__WORK TO BE COMPLETED__: From the line containing "# 🔎 Example (Default formatted nametag)" to the line containing "Oracle Volume provider" in the records below, set down every line exactly as it stands, both ends included, and skip the pictures.

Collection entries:
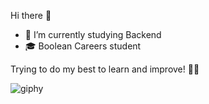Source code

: Hi there 👋

- 📖 I’m currently studying Backend
- 🎓 Boolean Careers student

Trying to do my best to learn and improve! 💪🏻

![giphy](https://user-images.githubusercontent.com/73042051/123301379-e18ed680-d51b-11eb-8952-decc9259630d.gif)

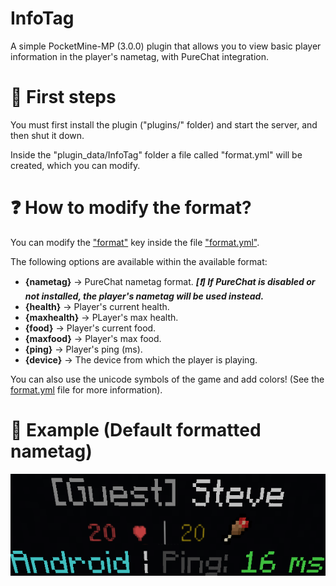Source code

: # InfoTag
A simple PocketMine-MP (3.0.0) plugin that allows you to view basic player information in the player's nametag, with PureChat integration.

# 👀 First steps
You must first install the plugin ("plugins/" folder) and start the server, and then shut it down.

Inside the "plugin_data/InfoTag" folder a file called "format.yml" will be created, which you can modify.

# ❓ How to modify the format?
You can modify the <a href="https://github.com/AmmyR/InfoTag/blob/main/resources/format.yml#L23">"format"</a> key inside the file <a href="https://github.com/AmmyR/InfoTag/blob/main/resources/format.yml">"format.yml"</a>. 

The following options are available within the available format:
<ul>
  <li><b>{nametag}</b> -> PureChat nametag format. <b><i>[❗] If PureChat is disabled or not installed, the player's nametag will be used instead.</i></b></li>
  <li><b>{health}</b> -> Player's current health.</li>
  <li><b>{maxhealth}</b> -> PLayer's max health.</li>
  <li><b>{food}</b> -> Player's current food.</li>
  <li><b>{maxfood}</b> -> Player's max food.</li>
  <li><b>{ping}</b> -> Player's ping (ms).</li>
  <li><b>{device}</b> -> The device from which the player is playing.</li>
</ul>

You can also use the unicode symbols of the game and add colors! (See the <a href="https://github.com/AmmyR/InfoTag/blob/main/resources/format.yml#L17">format.yml</a> file for more information).

# 🔎 Example (Default formatted nametag)
<img src="example.png"/>
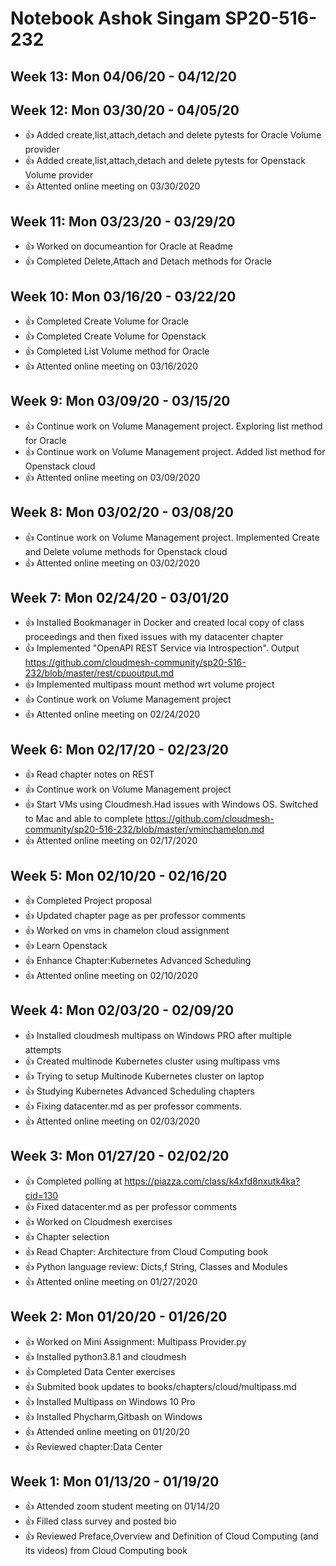 # Notebook Ashok Singam SP20-516-232

## Week 13: Mon 04/06/20 - 04/12/20

## Week 12: Mon 03/30/20 - 04/05/20

*  :+1: Added create,list,attach,detach and delete pytests for Oracle Volume provider
*  :+1: Added create,list,attach,detach and delete pytests for Openstack Volume provider
*  :+1: Attented online meeting on 03/30/2020

## Week 11: Mon 03/23/20 - 03/29/20

*  :+1: Worked on documeantion for Oracle at Readme 
*  :+1: Completed Delete,Attach and Detach methods for Oracle

## Week 10: Mon 03/16/20 - 03/22/20

*  :+1: Completed Create Volume for Oracle
*  :+1: Completed Create Volume for Openstack
*  :+1: Completed List Volume method for Oracle
*  :+1: Attented online meeting on 03/16/2020

## Week 9: Mon 03/09/20 - 03/15/20

*  :+1: Continue work on Volume Management project. Exploring list method for Oracle
*  :+1: Continue work on Volume Management project. Added list method for Openstack cloud
*  :+1: Attented online meeting on 03/09/2020

## Week 8: Mon 03/02/20 - 03/08/20

*  :+1: Continue work on Volume Management project. Implemented Create and Delete volume methods
     for Openstack cloud
*  :+1: Attented online meeting on 03/02/2020

## Week 7: Mon 02/24/20 - 03/01/20

*  :+1: Installed Bookmanager in Docker and created local copy of class proceedings and then fixed issues 
        with my datacenter chapter
*  :+1: Implemented "OpenAPI REST Service via Introspection". 
        Output <https://github.com/cloudmesh-community/sp20-516-232/blob/master/rest/cpuoutput.md>
*  :+1: Implemented multipass mount method wrt volume project
*  :+1: Continue work on Volume Management project 
*  :+1: Attented online meeting on 02/24/2020

## Week 6: Mon 02/17/20 - 02/23/20

*  :+1: Read chapter notes on REST
*  :+1: Continue work on Volume Management project 
*  :+1: Start VMs using Cloudmesh.Had issues with Windows OS. Switched to Mac and able to complete
       <https://github.com/cloudmesh-community/sp20-516-232/blob/master/vminchamelon.md>
*  :+1: Attented online meeting on 02/17/2020

## Week 5: Mon 02/10/20 - 02/16/20

* :+1: Completed Project proposal
* :+1: Updated chapter page as per professor comments
* :+1: Worked on vms in chamelon cloud assignment
* :+1: Learn Openstack
* :+1: Enhance Chapter:Kubernetes Advanced Scheduling
* :+1: Attented online meeting on 02/10/2020

## Week 4: Mon 02/03/20 - 02/09/20

* :+1: Installed cloudmesh multipass on Windows PRO after multiple attempts
* :+1: Created multinode Kubernetes cluster using multipass vms
* :+1: Trying to setup Multinode Kubernetes cluster on laptop
* :+1: Studying Kubernetes Advanced Scheduling chapters
* :+1: Fixing datacenter.md as per professor comments. 
* :+1: Attented online meeting on 02/03/2020

## Week 3: Mon 01/27/20 - 02/02/20

* :+1: Completed polling at <https://piazza.com/class/k4xfd8nxutk4ka?cid=130>
* :+1: Fixed datacenter.md as per professor comments
* :+1: Worked on Cloudmesh exercises
* :+1: Chapter selection
* :+1: Read Chapter: Architecture from Cloud Computing book
* :+1: Python language review: Dicts,f String, Classes and Modules
* :+1: Attented online meeting on 01/27/2020

## Week 2: Mon 01/20/20 - 01/26/20

* :+1: Worked on Mini Assignment: Multipass Provider.py
* :+1: Installed python3.8.1 and cloudmesh
* :+1: Completed Data Center exercises
* :+1: Submited book updates to books/chapters/cloud/multipass.md
* :+1: Installed Multipass on Windows 10 Pro
* :+1: Installed Phycharm,Gitbash on Windows
* :+1: Attended online meeting on 01/20/20
* :+1: Reviewed chapter:Data Center

## Week 1: Mon 01/13/20 - 01/19/20

* :+1: Attended zoom student meeting on 01/14/20
* :+1: Filled class survey and posted bio
* :+1: Reviewed Preface,Overview and Definition of Cloud Computing (and its videos) from Cloud Computing book




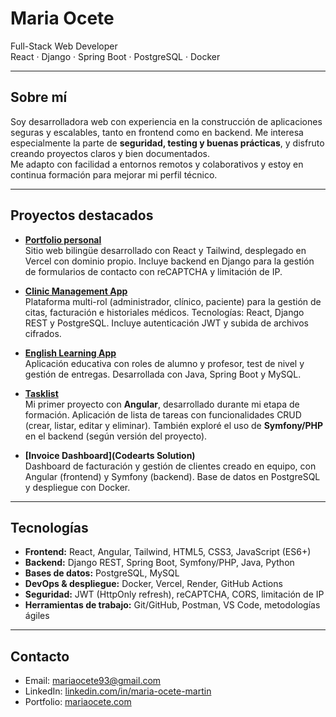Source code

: 
# Maria Ocete

Full-Stack Web Developer  
React · Django · Spring Boot · PostgreSQL · Docker

---

## Sobre mí
Soy desarrolladora web con experiencia en la construcción de aplicaciones seguras y escalables, tanto en frontend como en backend. Me interesa especialmente la parte de **seguridad, testing y buenas prácticas**, y disfruto creando proyectos claros y bien documentados.  
Me adapto con facilidad a entornos remotos y colaborativos y estoy en continua formación para mejorar mi perfil técnico.

---

## Proyectos destacados

- **[Portfolio personal](https://github.com/MariaOcete/portfolio)**  
  Sitio web bilingüe desarrollado con React y Tailwind, desplegado en Vercel con dominio propio. Incluye backend en Django para la gestión de formularios de contacto con reCAPTCHA y limitación de IP.

- **[Clinic Management App](https://github.com/MariaOcete/clinics-app)**  
  Plataforma multi-rol (administrador, clínico, paciente) para la gestión de citas, facturación e historiales médicos. Tecnologías: React, Django REST y PostgreSQL. Incluye autenticación JWT y subida de archivos cifrados.

- **[English Learning App](https://github.com/MariaOcete/english_web)**  
  Aplicación educativa con roles de alumno y profesor, test de nivel y gestión de entregas. Desarrollada con Java, Spring Boot y MySQL.

- **[Tasklist](https://github.com/MariaOcete/TaskList)**  
   Mi primer proyecto con **Angular**, desarrollado durante mi etapa de formación.  Aplicación de lista de tareas con funcionalidades CRUD (crear, listar, editar y eliminar).  También exploré el uso de **Symfony/PHP** en el backend (según versión del proyecto).


- **[Invoice Dashboard](Codearts Solution)**  
  Dashboard de facturación y gestión de clientes creado en equipo, con Angular (frontend) y Symfony (backend). Base de datos en PostgreSQL y despliegue con Docker.

---

## Tecnologías

- **Frontend:** React, Angular, Tailwind, HTML5, CSS3, JavaScript (ES6+)  
- **Backend:** Django REST, Spring Boot, Symfony/PHP, Java, Python  
- **Bases de datos:** PostgreSQL, MySQL  
- **DevOps & despliegue:** Docker, Vercel, Render, GitHub Actions  
- **Seguridad:** JWT (HttpOnly refresh), reCAPTCHA, CORS, limitación de IP  
- **Herramientas de trabajo:** Git/GitHub, Postman, VS Code, metodologías ágiles

---

## Contacto
- Email: mariaocete93@gmail.com  
- LinkedIn: [linkedin.com/in/maria-ocete-martin](https://www.linkedin.com/in/maria-ocete-martin/)  
- Portfolio: [mariaocete.com](https://mariaocete.com/)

__RESULT OF THIS EXERCISE__:
# 🔎 Example (Default formatted nametag)
<img src="example.png"/>
 # Notebook Ashok Singam SP20-516-232

## Week 13: Mon 04/06/20 - 04/12/20

## Week 12: Mon 03/30/20 - 04/05/20

*  :+1: Added create,list,attach,detach and delete pytests for Oracle Volume provider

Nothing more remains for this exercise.